Day, who took the additional role of assistant GM the past three seasons in Rochester, has racked up the second-most wins of any coach in NLL history with a record of 75-39, and took three Knighthawks teams to the Champions Cup final.

Day's teams in Rochester never missed the playoffs over eight seasons and four times those clubs had at least 10 wins during the regular season.

Day will now begin the search to find players to suit up for the Rush with the first instalment of roster fillers coming from the two drafts scheduled for mid-July. Edmonton has first pick in the dispersal draft of players from the suspended Anaheim Storm team and then second choice in the expansion draft behind the new entry in Portland.
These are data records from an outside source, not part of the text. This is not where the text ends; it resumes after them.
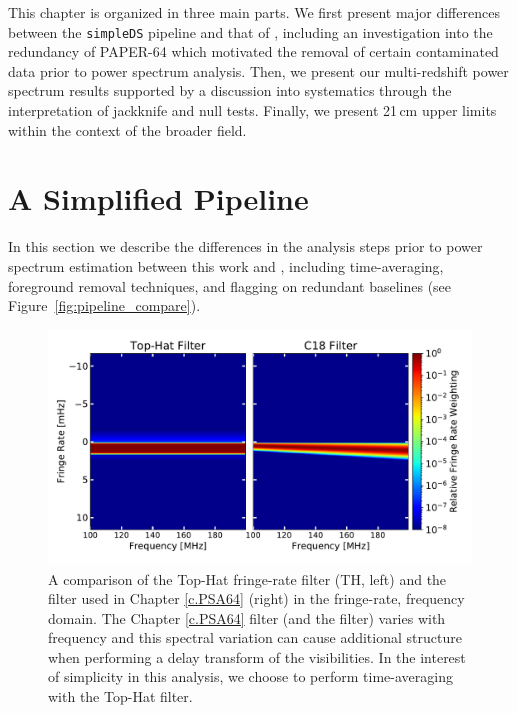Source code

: This chapter is organized in three main parts. We first present major differences between the \texttt{simpleDS} pipeline and that of , including an investigation into the redundancy of PAPER-64 which motivated the removal of certain contaminated data prior to power spectrum analysis. Then, we present our multi-redshift power spectrum results supported by a discussion into systematics through the interpretation of jackknife and null tests. Finally, we present 21\,cm upper limits within the context of the broader field. 

\section{A Simplified Pipeline}

In this section we describe the differences in the analysis steps prior to power spectrum estimation
 between this work and , including time-averaging, foreground removal techniques, and flagging on redundant baselines (see Figure~\ref{fig:pipeline_compare}).

\begin{figure}
\centering
\includegraphics[width=.85\textwidth]{plots/frf_comparison_waterfall.pdf}
\caption{A comparison of the Top-Hat fringe-rate filter (TH, left) and the filter used in Chapter \ref{c.PSA64} (right) in the fringe-rate, frequency domain.
The Chapter \ref{c.PSA64} filter (and the \citet{ali_et_al2015} filter)
varies with frequency and this spectral
variation can cause additional structure
when performing a delay transform of the visibilities. In the interest of simplicity
in this analysis, we choose to perform time-averaging with the
Top-Hat filter.
}\label{fig:FRF_response}
\end{figure}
Existing teams have until June 29 to submit their player protected lists to the league and the free-agent signing period begins Aug. 2.

"I think defence is very important. The defensive players in this league are the heartbeat of the teams," explained Day. "It will be tough to find (quality) goaltenders and defencemen. We'll be looking for the best athletes. We want guys who are good on the floor and off.

ATHLETICISM

"The first thing we'll look for is talent and athleticism but then we'll be looking at character and how good they'll fit into the community, because that is hugely important when you're starting a new franchise."

The Rush has also made finding high-calibre local talent a priority.

"It's very important to have that local flavour," he said. "Over the last 10 years there's been some very good players come from Edmonton and the Alberta area. Blaine Manning (of the Toronto Rock) is an outstanding player and we'd always welcome him back home."